As a point of review, the alternative hypothesis is what we think is going on. Typically we are looking to find differences among at least one of our treatment means. Because of this, the null hypothesis (the opposite of the alternative) states that there are no differences (or that they are all equal) among the group means.
To test the Null hypothesis (which is traditionally written as: \(H_0 \colon \mu_1 = \mu_2 = ⋯ = \mu_K\) we need to compute the F statistic. To see how we compute this statistic it is helpful to look at the ANOVA table.
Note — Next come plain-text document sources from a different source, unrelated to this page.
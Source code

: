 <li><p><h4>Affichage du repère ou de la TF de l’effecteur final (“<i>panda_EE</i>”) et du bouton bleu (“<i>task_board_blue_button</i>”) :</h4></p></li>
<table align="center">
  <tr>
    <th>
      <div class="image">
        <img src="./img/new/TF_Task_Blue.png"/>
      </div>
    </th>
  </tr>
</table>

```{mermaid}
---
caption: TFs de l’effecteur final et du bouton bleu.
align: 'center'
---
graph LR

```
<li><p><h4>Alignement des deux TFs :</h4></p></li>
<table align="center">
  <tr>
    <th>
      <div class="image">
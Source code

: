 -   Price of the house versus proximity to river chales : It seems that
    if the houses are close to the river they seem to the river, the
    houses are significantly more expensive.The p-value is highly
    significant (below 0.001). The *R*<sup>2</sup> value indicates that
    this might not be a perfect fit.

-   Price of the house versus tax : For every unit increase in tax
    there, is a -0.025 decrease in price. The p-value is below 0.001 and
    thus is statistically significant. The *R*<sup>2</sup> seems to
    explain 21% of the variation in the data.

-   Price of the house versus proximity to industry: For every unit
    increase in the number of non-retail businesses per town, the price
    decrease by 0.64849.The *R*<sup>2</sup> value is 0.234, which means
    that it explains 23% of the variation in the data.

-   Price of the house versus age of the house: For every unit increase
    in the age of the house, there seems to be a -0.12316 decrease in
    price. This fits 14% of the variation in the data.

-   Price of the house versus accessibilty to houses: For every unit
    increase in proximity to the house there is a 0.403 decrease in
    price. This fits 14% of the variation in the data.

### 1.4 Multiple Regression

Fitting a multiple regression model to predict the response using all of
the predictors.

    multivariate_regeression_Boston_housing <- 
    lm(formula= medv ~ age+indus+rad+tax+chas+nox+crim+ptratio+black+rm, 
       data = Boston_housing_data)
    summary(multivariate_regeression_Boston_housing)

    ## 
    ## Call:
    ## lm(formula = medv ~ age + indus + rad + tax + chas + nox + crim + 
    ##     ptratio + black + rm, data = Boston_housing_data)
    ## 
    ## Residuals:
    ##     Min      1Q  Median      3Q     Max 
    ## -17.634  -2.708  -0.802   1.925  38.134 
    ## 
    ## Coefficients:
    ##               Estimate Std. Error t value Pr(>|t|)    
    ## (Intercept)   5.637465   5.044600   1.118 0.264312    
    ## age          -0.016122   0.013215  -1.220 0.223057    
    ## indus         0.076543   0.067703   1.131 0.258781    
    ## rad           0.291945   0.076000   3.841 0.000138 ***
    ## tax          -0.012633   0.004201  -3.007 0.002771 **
The table below is an ANOVA table (here presented blank, with no entries yet):
ANOVA
Source | df | SS | MS | F |
To define the elements of the table and fill in these quantities, let’s return to our example data (Lesson1 Data) for the hypothetical greenhouse experiment:
Control | F1 | F2 | F3 |
21 | 32 | 22.5 | 28 |
19.5 | 30.5 | 26 | 27.5 |
22.5 | 25 | 28 | 31 |
21.5 | 27.5 | 27 | 29.5 |
20.5 | 28 | 26.5 | 30 |
21 | 28.6 | 25.2 | 29.2 |
Notation
Each observation in the dataset can be referenced by two indicator subscripts, i and j as \(Y_{ij}\)
For those of you not familiar with this notation, we use Y to indicate that it is a response variable. The subscript i refers to the \(i^{th}\) level of the treatment (our example has 4 treatment so i will take on the values 1,2 3, and 4.) The subscript j refers to the \(j^{th}\) observation (again, our example has 6 observations for each treatment so j takes the values 1,2,3,4,5, and 6). It is important to note that the jth observation is occurring within the ith treatment level.
subscripts | i = 1 | i = 2 | i = 3 | i = 4 |
Control | F1 | F2 | F3 | |
j = 1 | 21 | 32 | 22.5 | 28 |
j = 2 | 19.5 | 30.5 | 26 | 27.5 |
j = 3 | 22.5 | 25 | 28 | 31 |
j = 4 | 21.5 | 27.5 | 27 | 29.5 |
j = 5 | 20.5 | 28 | 26.5 | 30 |
j = 6 | 21 | 28.6 | 25.2 | 29.2 |
For example, \(Y_{4,2} = 27.5\).
We now can define the various means explicitly using these subscripts. The overall or Grand Mean is given by
\(\text{Grand Mean }=\bar{Y}_{..}\)
where the dots indicate that the quantity has been averaged over that subscript. For the Grand Mean, we have averaged over all j observations in all i treatment levels. The treatment means are given by
\(\text{Treatment Mean }=\bar{Y}_{i.}\)
Indicating that we have averaged over the j observations in each of the i treatment levels.
We can find these in the output from the summary procedure we used in SAS:
Summary Output for Lesson 1
Fert | _Type_ | _FREQ_ | mean |
---|---|---|---|
0 | 24 | 26.1667 | |
Control | 1 | 6 | 21.0000 |
F1 | 1 | 6 | 28.6000 |
F2 | 1 | 6 | 25.8667 |
F3 | 1 | 6 | 29.2000 |
In the output we see the column heading _TYPE_. The summary procedure in SAS calculates all possible means when specified, and so the _TYPE_ indicates what mean is being computed. _TYPE_ 0 is the Grand Mean, and we can see this from the number of observations (given by _FREQ_) of 24. Each of the treatment level means is listed as _TYPE_ 1 and we confirm that 6 replications were made for each treatment level (remember that j took on values 1 through 6).
Note that SAS automatically has ordered the treatment levels alphabetically (I don’t know how to easily prevent this).
The grand mean and treatment means are all we need in this example to compute the quantities for the ANOVA table.